Even if you can resell a key as part of selling a copy of windows you paid for
you can't sell your employers property, can't sell part of a contract, can't
sell more than you actually paid for.

If the company purchased the right to have n machines at their company run
windows and each key can be activated n * x times nobody sold you the right to
sell n * x copies of windows to everyone on the internet.

Like it or not those agreements aren't sales and the keys aren't a physical
item you have purchased they are just a technical measure to constrain users
from sharing a single ISO file to their million closest friends.

------
ryandrake
Most of these are similar manifestations of the same root evil (not specific
to Microsoft): Users don’t want Feature X but Company wants users to want
Feature X. They release Feature X to the world. It’s a failure—nobody uses it.
The PM or developers who invested in that feature need to justify the
investment. So they make Feature X enabled by default. Users disable it. So
they remove the disable option. Users ignore it. They add flashing
notifications begging users to use it. They’re ignored too.
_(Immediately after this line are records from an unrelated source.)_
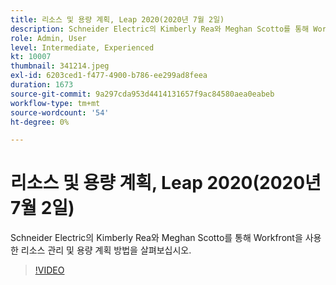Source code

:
 ```yaml
---
title: 리소스 및 용량 계획, Leap 2020(2020년 7월 2일)
description: Schneider Electric의 Kimberly Rea와 Meghan Scotto를 통해 Workfront을 사용한 리소스 관리 및 용량 계획 방법을 살펴보십시오.
role: Admin, User
level: Intermediate, Experienced
kt: 10007
thumbnail: 341214.jpeg
exl-id: 6203ced1-f477-4900-b786-ee299ad8feea
duration: 1673
source-git-commit: 9a297cda953d4414131657f9ac84580aea0eabeb
workflow-type: tm+mt
source-wordcount: '54'
ht-degree: 0%

---
```


# 리소스 및 용량 계획, Leap 2020(2020년 7월 2일)

Schneider Electric의 Kimberly Rea와 Meghan Scotto를 통해 Workfront을 사용한 리소스 관리 및 용량 계획 방법을 살펴보십시오.

>[!VIDEO](https://video.tv.adobe.com/v/341214/?quality=12&learn=on)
They give Feature
X a prominent, always on button right on the main screen. They add more
keyboard and mouse shortcuts so there are more ways to invoke Feature X. They
add dedicate hardware keys/buttons to invoke Feature X. They add full-screen
reminders to remind users Feature X is so cool! They even make it so it’s easy
to invoke Feature X by accident. While these things may slightly juice Feature
X’s usage metrics, it just never takes off because users fundamentally don’t
want it and nobody wants to admit failure.

Look at the software your company makes and I bet you can quickly find an
example of this. It’s everywhere and it’s shameful.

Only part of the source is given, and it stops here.